━━━━━ DATA ━━━━━
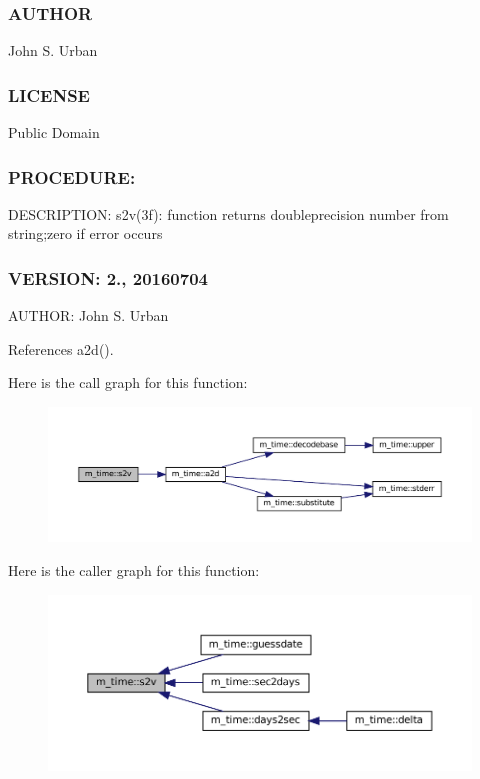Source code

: \subsubsection*{A\+U\+T\+H\+OR}

John S. Urban \subsubsection*{L\+I\+C\+E\+N\+SE}

Public Domain \subsubsection*{P\+R\+O\+C\+E\+D\+U\+RE\+:}

D\+E\+S\+C\+R\+I\+P\+T\+I\+ON\+: s2v(3f)\+: function returns doubleprecision number from string;zero if error occurs \subsubsection*{V\+E\+R\+S\+I\+ON\+: 2., 20160704}

A\+U\+T\+H\+OR\+: John S. Urban 

References a2d().

Here is the call graph for this function\+:\nopagebreak
\begin{figure}[H]
\begin{center}
\leavevmode
\includegraphics[width=350pt]{namespacem__time_a30c2f29f22d676ade9dff5ad6c35aae5_cgraph}
\end{center}
\end{figure}
Here is the caller graph for this function\+:\nopagebreak
\begin{figure}[H]
\begin{center}
\leavevmode
\includegraphics[width=350pt]{namespacem__time_a30c2f29f22d676ade9dff5ad6c35aae5_icgraph}
\end{center}
\end{figure}
\mbox{\label{namespacem__time_a7788285d79b8d58323b05e9a30a2d992}} 
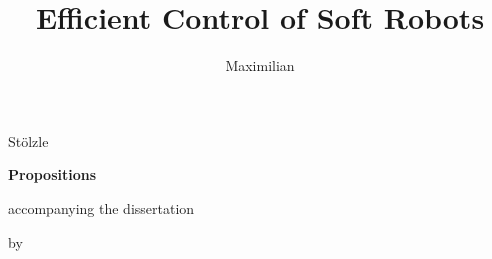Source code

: \documentclass{propositions}
\begin{document}
\title[Synergizing Physics and Learned Models for Ensuring Precision and Safety]{Efficient Control of Soft Robots}

\author{Maximilian}{Stölzle}

\begin{center}

{\Large\titlefont\bfseries Propositions}

\medskip

accompanying the dissertation

\medskip

{\makeatletter
\titlestyle\bfseries\large\@title
\makeatother}

{\makeatletter
\ifx\@subtitle\undefined\else
    \titlefont\titleshape\@subtitle
\fi
\makeatother}

\medskip

by

\medskip

\makeatletter
{\large\titlefont\bfseries\@firstname\ {\titleshape\@lastname}}
\makeatother

\end{center}

\bigskip
\end{document}
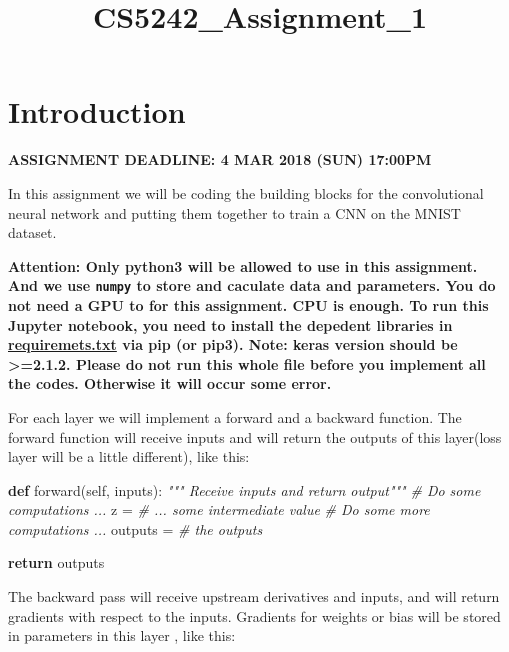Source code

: \documentclass[11pt]{article}
\title{CS5242\_Assignment\_1}
\newenvironment{Shaded}{}{}
\newcommand{\KeywordTok}[1]{\textcolor[rgb]{0.00,0.44,0.13}{\textbf{{#1}}}}
\newcommand{\CommentTok}[1]{\textcolor[rgb]{0.38,0.63,0.69}{\textit{{#1}}}}
\newcommand{\NormalTok}[1]{{#1}}
\newcommand{\VariableTok}[1]{\textcolor[rgb]{0.10,0.09,0.49}{{#1}}}
\newcommand{\ControlFlowTok}[1]{\textcolor[rgb]{0.00,0.44,0.13}{\textbf{{#1}}}}
\newcommand{\OperatorTok}[1]{\textcolor[rgb]{0.40,0.40,0.40}{{#1}}}
\begin{document}
    
    
    \maketitle
    
    

    
    \section{Introduction}\label{introduction}

\textbf{ASSIGNMENT DEADLINE: 4 MAR 2018 (SUN) 17:00PM}

In this assignment we will be coding the building blocks for the
convolutional neural network and putting them together to train a CNN on
the MNIST dataset.

\textbf{Attention: Only python3 will be allowed to use in this
assignment. And we use \texttt{numpy} to store and caculate data and
parameters. You do not need a GPU to for this assignment. CPU is enough.
To run this Jupyter notebook, you need to install the depedent libraries
in \href{requirements.txt}{requiremets.txt} via pip (or pip3). Note:
keras version should be \textgreater{}=2.1.2. Please do not run this
whole file before you implement all the codes. Otherwise it will occur
some error.}

For each layer we will implement a forward and a backward function. The
forward function will receive inputs and will return the outputs of this
layer(loss layer will be a little different), like this:

\begin{Shaded}
\begin{Highlighting}[]
\KeywordTok{def}\NormalTok{ forward(}\VariableTok{self}\NormalTok{, inputs):}
  \CommentTok{""" Receive inputs and return output"""}
  \CommentTok{# Do some computations ...}
\NormalTok{  z }\OperatorTok{=} \CommentTok{# ... some intermediate value}
  \CommentTok{# Do some more computations ...}
\NormalTok{  outputs }\OperatorTok{=} \CommentTok{# the outputs}
    
  \ControlFlowTok{return}\NormalTok{ outputs}
\end{Highlighting}
\end{Shaded}

The backward pass will receive upstream derivatives and inputs, and will
return gradients with respect to the inputs. Gradients for weights or
bias will be stored in parameters in this layer , like this:
\end{document}
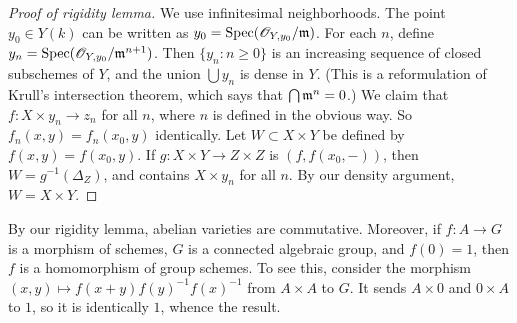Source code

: \begin{proof}[Proof of rigidity lemma]
We use infinitesimal neighborhoods. The point $y_0\in Y(k)$ can be written 
as $y_0=\operatorname{Spec}(\mathscr{O}_{Y,y_0}/\mathfrak{m})$. For each $n$, define 
$y_n = \operatorname{Spec}(\mathscr{O}_{Y,y_0}/\mathfrak{m}^{n+1})$. Then $\{y_n:n\geqslant 0\}$ is 
an increasing sequence of closed subschemes of $Y$, and the union 
$\bigcup y_n$ is dense in $Y$. (This is a reformulation of Krull's 
intersection theorem, which says that $\bigcap \mathfrak{m}^n=0$.) We claim that 
$f:X\times y_n \to z_n$ for all $n$, where $n$ is defined in the obvious 
way.  So $f_n(x,y) = f_n(x_0,y)$ identically. Let 
$W\subset X\times Y$ be defined by $f(x,y) = f(x_0,y)$. If 
$g:X\times Y\to Z\times Z$ is $(f,f(x_0,-))$, then 
$W=g^{-1}(\Delta_Z)$, and contains $X\times y_n$ for all 
$n$. By our density argument, $W=X\times Y$. 
\end{proof}

By our rigidity lemma, abelian varieties are commutative. Moreover, if 
$f:A\to G$ is a morphism of schemes, $G$ is a connected algebraic group, 
and $f(0)=1$, then $f$ is a homomorphism of group schemes. To see this, 
consider the morphism $(x,y)\mapsto f(x+y) f(y)^{-1} f(x)^{-1}$ from 
$A\times A$ to $G$. It sends $A\times 0$ and $0\times A$ to $1$, so it is 
identically $1$, whence the result. 





%
%

%

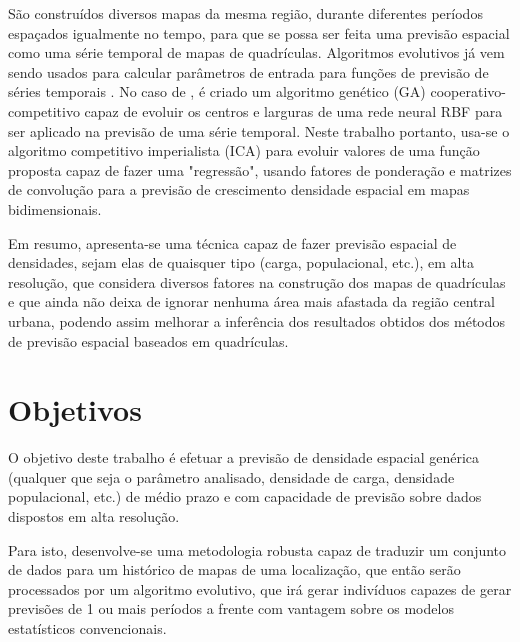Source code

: São construídos diversos mapas da mesma região, durante diferentes períodos espaçados igualmente no tempo, para que se possa ser feita uma previsão espacial como uma série temporal de mapas de quadrículas. Algoritmos evolutivos já vem sendo usados para calcular parâmetros de entrada para funções de previsão de séries temporais \cite{whitehead1996cooperative}. No caso de \citeauthor{whitehead1996cooperative}, é criado um algoritmo genético (GA) \cite{mitchell1998introduction} cooperativo-competitivo capaz de evoluir os centros e larguras de uma rede neural RBF \cite{ren2006rbfnn} para ser aplicado na previsão de uma série temporal. Neste trabalho portanto, usa-se o algoritmo competitivo imperialista (ICA) para evoluir valores de uma função proposta capaz de fazer uma "regressão", usando fatores de ponderação e matrizes de convolução para a previsão de crescimento densidade espacial em mapas bidimensionais.

Em resumo, apresenta-se uma técnica capaz de fazer previsão espacial de densidades, sejam elas de quaisquer tipo (carga, populacional, etc.), em alta resolução, que considera diversos fatores na construção dos mapas de quadrículas e que ainda não deixa de ignorar nenhuma área mais afastada da região central urbana, podendo assim melhorar a inferência dos resultados obtidos dos métodos de previsão espacial baseados em quadrículas. 

\section{Objetivos}

O objetivo deste trabalho é efetuar a previsão de densidade espacial genérica (qualquer que seja o parâmetro analisado, densidade de carga, densidade populacional, etc.) de médio prazo e com capacidade de previsão sobre dados dispostos em alta resolução.

Para isto, desenvolve-se uma metodologia robusta capaz de traduzir um conjunto de dados para um histórico de mapas de uma localização, que então serão processados por um algoritmo evolutivo, que irá gerar indivíduos capazes de gerar previsões de 1 ou mais períodos a frente com vantagem sobre os modelos estatísticos convencionais.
━━━━━
PROBLEM DESCRIPTION: Please output all of the data exactly as given, omitting any images it holds.

FINISHED EXERCISE:
Source code

: \subsubsection*{A\+U\+T\+H\+OR}

John S. Urban \subsubsection*{L\+I\+C\+E\+N\+SE}

Public Domain \subsubsection*{P\+R\+O\+C\+E\+D\+U\+RE\+:}

D\+E\+S\+C\+R\+I\+P\+T\+I\+ON\+: s2v(3f)\+: function returns doubleprecision number from string;zero if error occurs \subsubsection*{V\+E\+R\+S\+I\+ON\+: 2., 20160704}

A\+U\+T\+H\+OR\+: John S. Urban 

References a2d().

Here is the call graph for this function\+:\nopagebreak
\begin{figure}[H]
\begin{center}
\leavevmode
\includegraphics[width=350pt]{namespacem__time_a30c2f29f22d676ade9dff5ad6c35aae5_cgraph}
\end{center}
\end{figure}
Here is the caller graph for this function\+:\nopagebreak
\begin{figure}[H]
\begin{center}
\leavevmode
\includegraphics[width=350pt]{namespacem__time_a30c2f29f22d676ade9dff5ad6c35aae5_icgraph}
\end{center}
\end{figure}
\mbox{\label{namespacem__time_a7788285d79b8d58323b05e9a30a2d992}} 
Source code

: \documentclass{propositions}
\begin{document}
\title[Synergizing Physics and Learned Models for Ensuring Precision and Safety]{Efficient Control of Soft Robots}

\author{Maximilian}{Stölzle}

\begin{center}

{\Large\titlefont\bfseries Propositions}

\medskip

accompanying the dissertation

\medskip

{\makeatletter
\titlestyle\bfseries\large\@title
\makeatother}

{\makeatletter
\ifx\@subtitle\undefined\else
    \titlefont\titleshape\@subtitle
\fi
\makeatother}

\medskip

by

\medskip

\makeatletter
{\large\titlefont\bfseries\@firstname\ {\titleshape\@lastname}}
\makeatother

\end{center}

\bigskip
\end{document}
Source code

: \documentclass[11pt]{article}
\title{CS5242\_Assignment\_1}
\newenvironment{Shaded}{}{}
\newcommand{\KeywordTok}[1]{\textcolor[rgb]{0.00,0.44,0.13}{\textbf{{#1}}}}
\newcommand{\CommentTok}[1]{\textcolor[rgb]{0.38,0.63,0.69}{\textit{{#1}}}}
\newcommand{\NormalTok}[1]{{#1}}
\newcommand{\VariableTok}[1]{\textcolor[rgb]{0.10,0.09,0.49}{{#1}}}
\newcommand{\ControlFlowTok}[1]{\textcolor[rgb]{0.00,0.44,0.13}{\textbf{{#1}}}}
\newcommand{\OperatorTok}[1]{\textcolor[rgb]{0.40,0.40,0.40}{{#1}}}
\begin{document}
    
    
    \maketitle
    
    

    
    \section{Introduction}\label{introduction}

\textbf{ASSIGNMENT DEADLINE: 4 MAR 2018 (SUN) 17:00PM}

In this assignment we will be coding the building blocks for the
convolutional neural network and putting them together to train a CNN on
the MNIST dataset.

\textbf{Attention: Only python3 will be allowed to use in this
assignment. And we use \texttt{numpy} to store and caculate data and
parameters. You do not need a GPU to for this assignment. CPU is enough.
To run this Jupyter notebook, you need to install the depedent libraries
in \href{requirements.txt}{requiremets.txt} via pip (or pip3). Note:
keras version should be \textgreater{}=2.1.2. Please do not run this
whole file before you implement all the codes. Otherwise it will occur
some error.}

For each layer we will implement a forward and a backward function. The
forward function will receive inputs and will return the outputs of this
layer(loss layer will be a little different), like this:

\begin{Shaded}
\begin{Highlighting}[]
\KeywordTok{def}\NormalTok{ forward(}\VariableTok{self}\NormalTok{, inputs):}
  \CommentTok{""" Receive inputs and return output"""}
  \CommentTok{# Do some computations ...}
\NormalTok{  z }\OperatorTok{=} \CommentTok{# ... some intermediate value}
  \CommentTok{# Do some more computations ...}
\NormalTok{  outputs }\OperatorTok{=} \CommentTok{# the outputs}
    
  \ControlFlowTok{return}\NormalTok{ outputs}
\end{Highlighting}
\end{Shaded}

The backward pass will receive upstream derivatives and inputs, and will
return gradients with respect to the inputs. Gradients for weights or
bias will be stored in parameters in this layer , like this:
\end{document}
Source code

: \begin{proof}[Proof of rigidity lemma]
We use infinitesimal neighborhoods. The point $y_0\in Y(k)$ can be written 
as $y_0=\operatorname{Spec}(\mathscr{O}_{Y,y_0}/\mathfrak{m})$. For each $n$, define 
$y_n = \operatorname{Spec}(\mathscr{O}_{Y,y_0}/\mathfrak{m}^{n+1})$. Then $\{y_n:n\geqslant 0\}$ is 
an increasing sequence of closed subschemes of $Y$, and the union 
$\bigcup y_n$ is dense in $Y$. (This is a reformulation of Krull's 
intersection theorem, which says that $\bigcap \mathfrak{m}^n=0$.) We claim that 
$f:X\times y_n \to z_n$ for all $n$, where $n$ is defined in the obvious 
way.  So $f_n(x,y) = f_n(x_0,y)$ identically. Let 
$W\subset X\times Y$ be defined by $f(x,y) = f(x_0,y)$. If 
$g:X\times Y\to Z\times Z$ is $(f,f(x_0,-))$, then 
$W=g^{-1}(\Delta_Z)$, and contains $X\times y_n$ for all 
$n$. By our density argument, $W=X\times Y$. 
\end{proof}

By our rigidity lemma, abelian varieties are commutative. Moreover, if 
$f:A\to G$ is a morphism of schemes, $G$ is a connected algebraic group, 
and $f(0)=1$, then $f$ is a homomorphism of group schemes. To see this, 
consider the morphism $(x,y)\mapsto f(x+y) f(y)^{-1} f(x)^{-1}$ from 
$A\times A$ to $G$. It sends $A\times 0$ and $0\times A$ to $1$, so it is 
identically $1$, whence the result. 





%
%

%

Source code

: São construídos diversos mapas da mesma região, durante diferentes períodos espaçados igualmente no tempo, para que se possa ser feita uma previsão espacial como uma série temporal de mapas de quadrículas. Algoritmos evolutivos já vem sendo usados para calcular parâmetros de entrada para funções de previsão de séries temporais \cite{whitehead1996cooperative}. No caso de \citeauthor{whitehead1996cooperative}, é criado um algoritmo genético (GA) \cite{mitchell1998introduction} cooperativo-competitivo capaz de evoluir os centros e larguras de uma rede neural RBF \cite{ren2006rbfnn} para ser aplicado na previsão de uma série temporal. Neste trabalho portanto, usa-se o algoritmo competitivo imperialista (ICA) para evoluir valores de uma função proposta capaz de fazer uma "regressão", usando fatores de ponderação e matrizes de convolução para a previsão de crescimento densidade espacial em mapas bidimensionais.

Em resumo, apresenta-se uma técnica capaz de fazer previsão espacial de densidades, sejam elas de quaisquer tipo (carga, populacional, etc.), em alta resolução, que considera diversos fatores na construção dos mapas de quadrículas e que ainda não deixa de ignorar nenhuma área mais afastada da região central urbana, podendo assim melhorar a inferência dos resultados obtidos dos métodos de previsão espacial baseados em quadrículas. 

\section{Objetivos}

O objetivo deste trabalho é efetuar a previsão de densidade espacial genérica (qualquer que seja o parâmetro analisado, densidade de carga, densidade populacional, etc.) de médio prazo e com capacidade de previsão sobre dados dispostos em alta resolução.

Para isto, desenvolve-se uma metodologia robusta capaz de traduzir um conjunto de dados para um histórico de mapas de uma localização, que então serão processados por um algoritmo evolutivo, que irá gerar indivíduos capazes de gerar previsões de 1 ou mais períodos a frente com vantagem sobre os modelos estatísticos convencionais.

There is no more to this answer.